Any idea of the k factor for my wires above?

 

[pc1966]

Any idea of the k factor for my wires above?

A quick search pulls this up with a lot of details:

myCableEngineering.com > The adiabatic equation

Electrical cable sizing software. Current capacity to BS 7671, ERA 69-30 and IEC 60502. Impedance and voltage drop to IEC 60909 and CENELEC CLC/TR 50480. Cloud based - any device, anywhere.

mycableengineering.com

For copper wire and 70C PVC (common case) then k=115

 

[pc1966]

Your observation is correct, the magnetic trip pickup values are fixed for a lot of thermal magnetic breakers across the product line meaning 15-30, 40-70, 80-125, ect all have the same magnetic pickup with only the thermal portion of the breaker differing to match the handle rating. Not all breakers, but roughly about 40-50% of the market.

OK, that makes sense from a production cost point of view. Probably similar argument for MCCB, but there the use of a very high magnetic trip point can help with selectivity (depending on down-stream fault impedances)

If I am correct France is big on type C breakers for socket circuits.

Possibly. But commonly they use 16A/20A for a few radials, where as we tend to have 32A B-curve on a lot of sockets with individual HRC fuses in the 3-13A range.

I did leave out Ze in those equations which would change the values by 5% having run the numbers. Typically the transformer is close to the building with over sized service conductors so Ze tends to be negligible in comparison.

Its good/comforting to know that US breakers can meet disconnection times on thermal pick-up alone. However as I've said before the NEC does not restrict circuit length so it is legally possible to exceed 0.4 or 0.8 seconds.

To me that the the main issue - that proper design to meet shock and overload safety is not always applied. Then fancy electronics is added to try and fix the results of that...
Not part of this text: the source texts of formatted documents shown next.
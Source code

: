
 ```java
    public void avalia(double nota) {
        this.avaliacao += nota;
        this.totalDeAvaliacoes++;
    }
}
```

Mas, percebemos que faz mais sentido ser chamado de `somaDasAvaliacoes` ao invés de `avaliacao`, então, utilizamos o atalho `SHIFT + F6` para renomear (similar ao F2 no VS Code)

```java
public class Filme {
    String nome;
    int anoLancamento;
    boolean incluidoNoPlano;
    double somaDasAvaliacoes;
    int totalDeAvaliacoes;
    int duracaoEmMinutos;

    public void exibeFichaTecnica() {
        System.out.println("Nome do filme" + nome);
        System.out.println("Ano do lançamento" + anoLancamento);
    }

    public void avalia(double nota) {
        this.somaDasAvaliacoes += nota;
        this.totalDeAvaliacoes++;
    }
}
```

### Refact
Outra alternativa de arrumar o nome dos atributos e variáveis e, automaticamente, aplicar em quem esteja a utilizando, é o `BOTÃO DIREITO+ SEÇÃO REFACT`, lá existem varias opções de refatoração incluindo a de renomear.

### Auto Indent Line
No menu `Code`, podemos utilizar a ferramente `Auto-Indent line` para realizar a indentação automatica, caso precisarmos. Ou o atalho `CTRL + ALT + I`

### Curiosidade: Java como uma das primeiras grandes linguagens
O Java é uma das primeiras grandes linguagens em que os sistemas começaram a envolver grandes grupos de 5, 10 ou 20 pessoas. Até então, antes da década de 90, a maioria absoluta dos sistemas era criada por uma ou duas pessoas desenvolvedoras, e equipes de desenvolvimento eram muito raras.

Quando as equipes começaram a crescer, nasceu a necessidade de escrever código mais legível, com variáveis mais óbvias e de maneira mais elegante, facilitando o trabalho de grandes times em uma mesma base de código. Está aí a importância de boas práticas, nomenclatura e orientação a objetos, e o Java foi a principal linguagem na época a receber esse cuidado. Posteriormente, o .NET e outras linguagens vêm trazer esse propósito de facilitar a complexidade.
My biggest concern however which had me start this thread are the size of the CPCs mandated under the NEC. While I am fairly confident that high short circuit levels will prevent the CPC from over heating longer circuit runs and slow thermal trip could push the CPC over 150*C (the recommended temperature limit) during a short circuit.

For example, 2000 amps on a 13.3mm2 CPC (200 amp breaker) for 5 seconds would heat the conductor substantially.

Yes, the CPC table you started with looks awfully small for the larger breaker sizes (100A and above).

They are usable, but only just when the disconnection let-through is carefully controlled. To me that is not good enough for "rule of thumb" as that ought to be safe for all common combinations, and going to smaller CPC ought to be part of detailed analysis to justify it.